## [PROBLEM REQUIREMENTS]
If a line in the listing below has the string "Object", copy it out.

## [RECORDS TO USE]
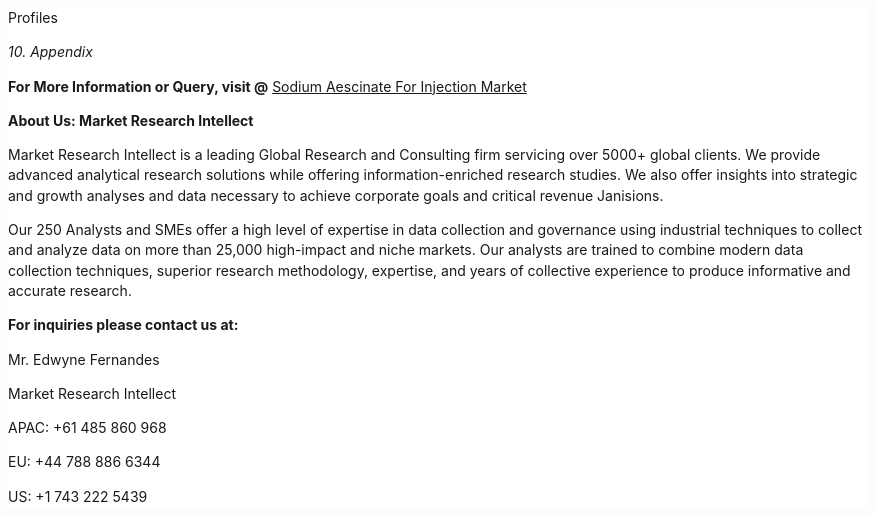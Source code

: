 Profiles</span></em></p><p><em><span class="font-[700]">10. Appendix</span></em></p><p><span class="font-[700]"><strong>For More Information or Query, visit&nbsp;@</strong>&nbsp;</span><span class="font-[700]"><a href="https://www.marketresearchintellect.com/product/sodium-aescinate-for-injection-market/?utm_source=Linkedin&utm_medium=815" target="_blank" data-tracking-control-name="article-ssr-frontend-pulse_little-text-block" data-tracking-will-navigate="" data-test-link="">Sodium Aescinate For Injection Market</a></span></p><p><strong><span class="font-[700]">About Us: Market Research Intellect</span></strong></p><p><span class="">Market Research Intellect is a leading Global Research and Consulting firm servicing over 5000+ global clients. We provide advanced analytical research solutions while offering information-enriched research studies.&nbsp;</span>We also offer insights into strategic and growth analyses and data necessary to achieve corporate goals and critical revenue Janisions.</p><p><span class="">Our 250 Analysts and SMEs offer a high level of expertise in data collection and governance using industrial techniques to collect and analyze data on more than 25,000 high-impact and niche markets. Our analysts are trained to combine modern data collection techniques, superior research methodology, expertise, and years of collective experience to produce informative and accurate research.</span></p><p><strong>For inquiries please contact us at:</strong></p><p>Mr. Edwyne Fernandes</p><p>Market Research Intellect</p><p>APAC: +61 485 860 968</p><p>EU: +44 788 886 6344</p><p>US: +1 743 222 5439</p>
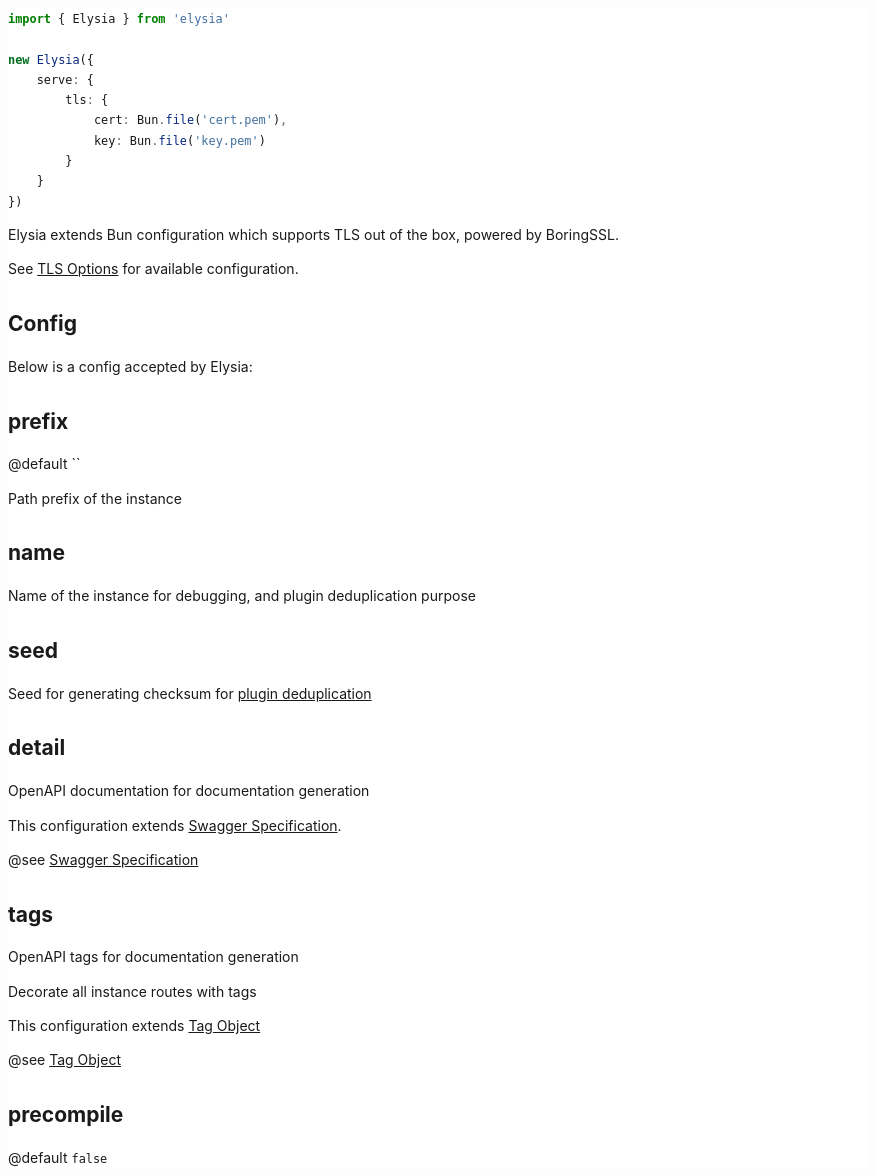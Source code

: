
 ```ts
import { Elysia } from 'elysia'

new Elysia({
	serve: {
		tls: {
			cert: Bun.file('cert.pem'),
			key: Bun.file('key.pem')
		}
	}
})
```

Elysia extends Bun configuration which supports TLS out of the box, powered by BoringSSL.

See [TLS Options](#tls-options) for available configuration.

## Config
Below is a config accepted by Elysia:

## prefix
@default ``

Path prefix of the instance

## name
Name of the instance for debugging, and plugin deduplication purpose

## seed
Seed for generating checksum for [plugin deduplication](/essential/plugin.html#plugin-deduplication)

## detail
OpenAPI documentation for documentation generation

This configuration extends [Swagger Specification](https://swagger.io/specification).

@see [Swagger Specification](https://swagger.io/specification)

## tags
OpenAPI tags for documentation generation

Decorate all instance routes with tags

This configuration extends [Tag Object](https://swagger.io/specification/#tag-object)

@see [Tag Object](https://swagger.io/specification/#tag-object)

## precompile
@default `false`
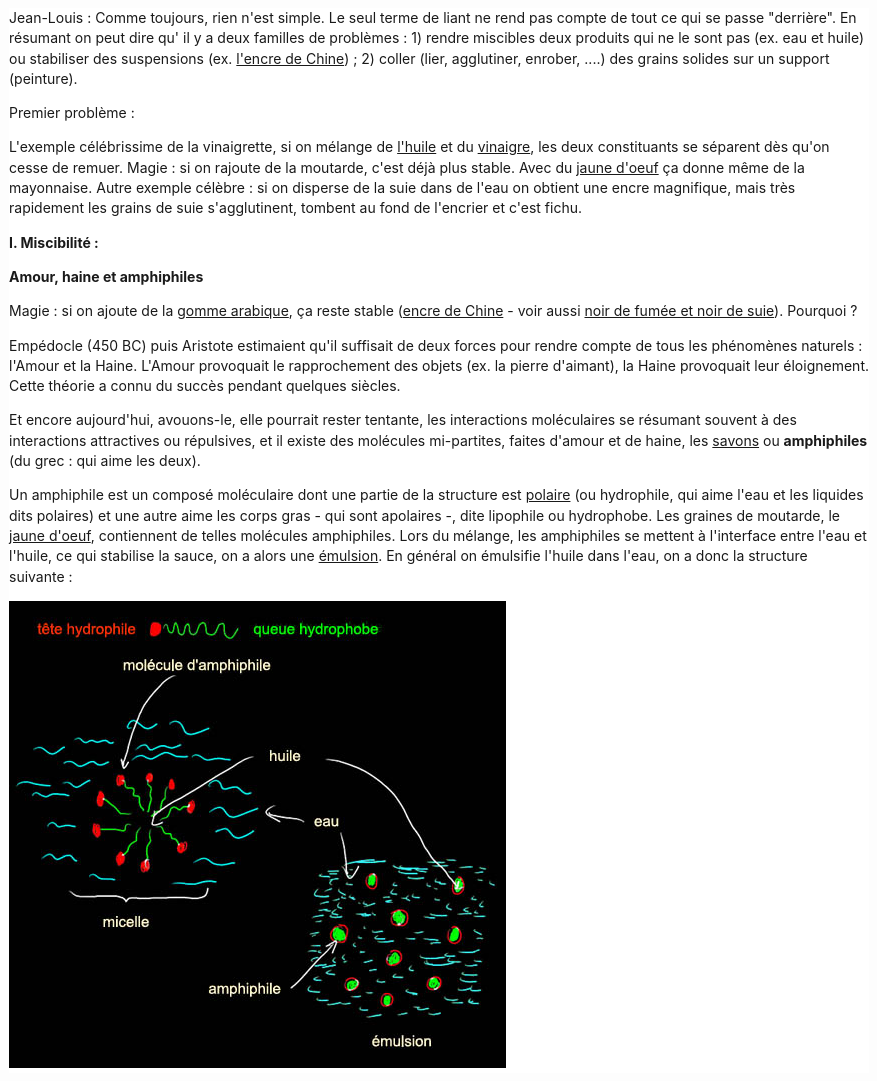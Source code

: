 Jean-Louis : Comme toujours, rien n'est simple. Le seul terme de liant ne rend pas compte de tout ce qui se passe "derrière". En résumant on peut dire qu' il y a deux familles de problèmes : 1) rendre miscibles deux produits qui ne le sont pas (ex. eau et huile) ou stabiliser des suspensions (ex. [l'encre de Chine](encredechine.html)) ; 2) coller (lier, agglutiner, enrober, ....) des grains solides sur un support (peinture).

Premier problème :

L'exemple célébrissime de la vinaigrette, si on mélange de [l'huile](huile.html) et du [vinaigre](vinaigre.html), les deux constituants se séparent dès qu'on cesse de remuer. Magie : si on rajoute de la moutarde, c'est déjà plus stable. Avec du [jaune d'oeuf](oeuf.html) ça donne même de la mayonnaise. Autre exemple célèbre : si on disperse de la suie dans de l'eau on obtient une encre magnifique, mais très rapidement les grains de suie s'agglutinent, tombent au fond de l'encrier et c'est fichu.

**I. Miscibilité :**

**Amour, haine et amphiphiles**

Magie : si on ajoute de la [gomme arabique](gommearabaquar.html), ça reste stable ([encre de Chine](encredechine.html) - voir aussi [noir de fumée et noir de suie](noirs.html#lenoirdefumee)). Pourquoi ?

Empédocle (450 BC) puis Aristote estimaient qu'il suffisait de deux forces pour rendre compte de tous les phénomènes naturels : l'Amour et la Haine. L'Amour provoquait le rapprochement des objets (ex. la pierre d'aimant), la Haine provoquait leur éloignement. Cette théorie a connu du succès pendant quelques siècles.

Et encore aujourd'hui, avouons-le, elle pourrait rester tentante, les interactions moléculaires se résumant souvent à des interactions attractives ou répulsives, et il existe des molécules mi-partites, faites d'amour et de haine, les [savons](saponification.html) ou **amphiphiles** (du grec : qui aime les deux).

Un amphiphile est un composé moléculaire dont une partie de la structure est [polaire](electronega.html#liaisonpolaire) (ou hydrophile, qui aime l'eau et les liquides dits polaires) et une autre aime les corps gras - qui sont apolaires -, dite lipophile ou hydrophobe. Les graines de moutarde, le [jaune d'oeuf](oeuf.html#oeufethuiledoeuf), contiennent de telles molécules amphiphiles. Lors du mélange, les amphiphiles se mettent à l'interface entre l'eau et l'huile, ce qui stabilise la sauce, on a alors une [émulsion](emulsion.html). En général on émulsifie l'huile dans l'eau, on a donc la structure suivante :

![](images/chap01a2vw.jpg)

## [EXERCISE SOLUTION]
This configuration extends [Tag Object](https://swagger.io/specification/#tag-object)
@see [Tag Object](https://swagger.io/specification/#tag-object)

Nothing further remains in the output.